One of the most important decisions any manager will make is whom you hire. I liken it to deciding whom you will marry; it’s a decision that ultimately can determine your future workplace success, satisfaction — or misery.
Many green managers simply don’t prepare or spend enough time on the hiring process.
They often succumb to the short-term pressures of “needing to get someone in the chair” right away versus taking the time to determine what skills, talents and abilities they need and then finding the “right fit.”
Seasoned managers, on the other hand, know the pain and cost firsthand of a bad hire (experts estimate that it can cost two to three times an employee’s salary to rehire someone).
10 common hiring mistakes
1. Not creating (and then prioritizing) a list of key requirements for the position. Consider what special experience, talents, strengths and abilities you need in a candidate and then identify what skills are important. Although you can teach skills to a new hire (like how to use a software program), core talents are natural gifts that a candidate either has or doesn’t. What characteristics are a good fit with your team and company culture? Likewise, identify what you don’t want. I recommend starting with the core qualities required for success, such as integrity, IQ and EQ (emotional intelligence), judgment, problem solving, passion, communication and people skills.
2. Not prescreening. Initial phone interviews can save managers time and headaches. It typically only takes a 30-minute phone interview to discover if the candidate has the knowledge and experience you need. If you delegate the prescreening task to HR (or someone else), determine your minimum criteria for passing the candidate on to your face-to-face interview.
3. Not considering a wide enough potential hiring pool. Best hiring practice means making a choice from several qualified candidates. If you didn’t find enough qualified candidates via your first cast, cast a wider net. Try recruiters, networking Web sites such as LinkedIn, Career Builder, Monster, Craigslist, etc., and industry/association and collegiate sites.
4. Not having others on your team interview the candidate. Have at least three people interview at least three qualified candidates.
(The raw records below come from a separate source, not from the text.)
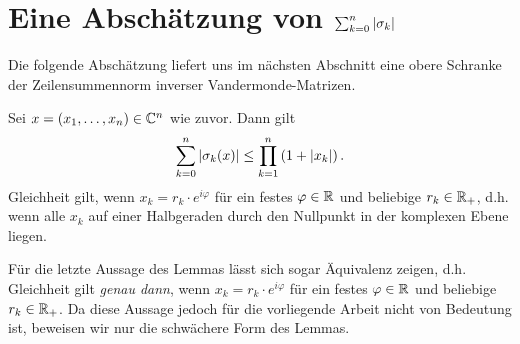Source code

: \section[Abschätzung der Betragssumme der elementarsymmetrischen Polynome]{Eine Abschätzung von \boldmath $\sum_{k=0}^{n} \left\lvert \sigma_{k} \right\rvert$}

Die folgende Abschätzung liefert uns im nächsten Abschnitt eine obere Schranke
der Zeilensummennorm inverser Vandermonde-Matrizen.
\begin{lemma}
    \label{lemma:elementary_symmetric_polynomials_inequality}
    Sei $x = (x_1, \dots, x_n) \in \mathbb{C}^n$ wie zuvor.
    Dann gilt
    \begin{equation}
        \label{eq:elementary_symmetric_polynomials_inequality}
        \sum_{k=0}^{n} \left\lvert \sigma_{k}(x) \right\rvert \leq \prod_{k=1}^{n} \left( 1 + \left\lvert x_k \right\rvert \right).
    \end{equation}
    Gleichheit gilt, wenn $x_k = r_k \cdot e^{i\varphi}$ für ein
    festes $\varphi \in \mathbb{R}$ und beliebige $r_k \in \mathbb{R}_+$,
    d.h. wenn alle $x_k$ auf einer Halbgeraden durch den Nullpunkt
    in der komplexen Ebene liegen.
\end{lemma}

\begin{remark}
    Für die letzte Aussage des Lemmas lässt sich sogar Äquivalenz zeigen, d.h.
    Gleichheit gilt \emph{genau dann}, wenn $x_k = r_k \cdot e^{i\varphi}$ für
    ein festes $\varphi \in \mathbb{R}$ und beliebige $r_k \in \mathbb{R}_+$.
    Da diese Aussage jedoch für die vorliegende Arbeit nicht von Bedeutung ist,
    beweisen wir nur die schwächere Form des Lemmas.
\end{remark}

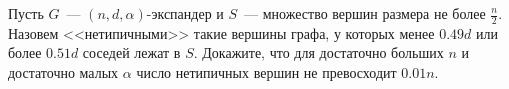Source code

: Пусть $G$~--- $(n, d, \alpha)$-экспандер и $S$~--- множество вершин размера не более
$\frac{n}{2}$. Назовем <<нетипичными>> такие вершины графа, у которых менее $0.49 d$ или более $0.51 d$
соседей лежат в $S$. Докажите, что для достаточно больших $n$ и достаточно малых $\alpha$ число
нетипичных вершин не превосходит $0.01 n$.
5. Not checking references. Although certainly not foolproof (many companies will only offer dates of employment and job title), references offer you an opportunity to ask questions about the candidate related to these areas:
- Key responsibilities in previous position
- Reason for leaving (be sure to ask any candidate why he or she left the previous two jobs)
- Important contributions to the position or company
- Relationships with staff, attitude and outlook at work
- Strengths and weaknesses — and most importantly, whether they would rehire the candidate
Coach’s tip: Ask candidates if you can talk to their last or current employer. If you can’t, this is a potential red flag.
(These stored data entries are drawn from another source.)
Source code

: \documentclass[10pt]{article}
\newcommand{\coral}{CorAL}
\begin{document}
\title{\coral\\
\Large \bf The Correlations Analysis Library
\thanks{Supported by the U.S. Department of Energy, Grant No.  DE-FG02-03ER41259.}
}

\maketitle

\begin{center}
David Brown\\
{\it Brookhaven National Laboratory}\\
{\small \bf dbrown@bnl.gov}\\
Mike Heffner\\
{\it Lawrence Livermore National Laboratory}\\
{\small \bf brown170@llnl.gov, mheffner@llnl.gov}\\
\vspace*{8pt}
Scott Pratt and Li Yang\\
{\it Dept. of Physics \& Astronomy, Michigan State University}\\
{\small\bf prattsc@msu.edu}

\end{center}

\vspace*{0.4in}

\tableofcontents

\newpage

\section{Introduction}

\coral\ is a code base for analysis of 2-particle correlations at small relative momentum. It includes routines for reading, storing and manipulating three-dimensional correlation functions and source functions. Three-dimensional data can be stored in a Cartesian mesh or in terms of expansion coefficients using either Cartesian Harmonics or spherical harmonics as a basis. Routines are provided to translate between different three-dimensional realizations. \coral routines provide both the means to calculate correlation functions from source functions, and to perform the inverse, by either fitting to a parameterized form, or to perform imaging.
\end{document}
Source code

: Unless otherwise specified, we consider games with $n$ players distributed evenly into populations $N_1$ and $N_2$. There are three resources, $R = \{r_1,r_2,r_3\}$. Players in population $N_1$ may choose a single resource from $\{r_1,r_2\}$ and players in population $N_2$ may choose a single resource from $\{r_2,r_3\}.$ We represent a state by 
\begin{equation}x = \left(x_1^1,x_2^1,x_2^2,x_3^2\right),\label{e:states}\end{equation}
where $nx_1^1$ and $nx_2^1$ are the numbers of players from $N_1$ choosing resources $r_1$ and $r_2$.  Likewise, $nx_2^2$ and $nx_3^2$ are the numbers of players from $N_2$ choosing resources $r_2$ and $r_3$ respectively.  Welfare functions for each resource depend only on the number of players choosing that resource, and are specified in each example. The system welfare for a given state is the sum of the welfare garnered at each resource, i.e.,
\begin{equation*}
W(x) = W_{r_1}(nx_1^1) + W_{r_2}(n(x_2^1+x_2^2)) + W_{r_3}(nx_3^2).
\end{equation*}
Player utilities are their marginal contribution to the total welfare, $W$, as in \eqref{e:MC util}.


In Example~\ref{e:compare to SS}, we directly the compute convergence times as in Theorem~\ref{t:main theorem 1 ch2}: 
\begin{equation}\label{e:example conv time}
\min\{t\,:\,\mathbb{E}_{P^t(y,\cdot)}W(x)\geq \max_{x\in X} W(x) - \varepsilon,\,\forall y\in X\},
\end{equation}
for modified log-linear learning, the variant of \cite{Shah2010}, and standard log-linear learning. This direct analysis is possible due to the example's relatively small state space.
6. Not challenging candidates to prove to you how they can think on their feet during the interview. Offer a potential difficult job scenario you anticipate and test them by asking them how they would respond. Consider giving them an on-the-spot writing assignment that can help you glean their creativity, judgment, communication and writing style.
7. Not asking “behavioral” questions during the interview. Here are some to ask:
- Give me an example of when you … .
- Describe how you managed or resolved a difficult situation.
- Tell me about a time when you … (took initiative, went beyond what was expected of you, broke the rules, etc.).
- Tell me about the largest project you worked on.
8. Not paying enough attention to their appearance or nonverbal cues. Dress, hygiene, tone/pace of voice, handshake and odd nervous habits can tell you a lot. (For example, slouched body posture or lack of eye contact can indicate a lack of confidence.)
9. Not giving the candidate opportunity to ask questions. Ideally, an interview should be split between you and the candidate talking. You can learn a lot by the questions they ask. (Do they ask basic questions they should know if they looked at the company’s Web site?) Take note if their questions demonstrate true interest in the nature of the work/team or are limited to benefits and vacations or their first promotional opportunity.
10. Settling when you can’t find the “right fit.” You are far better off to re-advertise and get the right person on board.
Lastly, factor in “chemistry” and your intuition. My experience (and that of my clients) tells me you can save yourself a lot of grief down the road by paying attention if your gut is screaming at you, “Something’s not right.”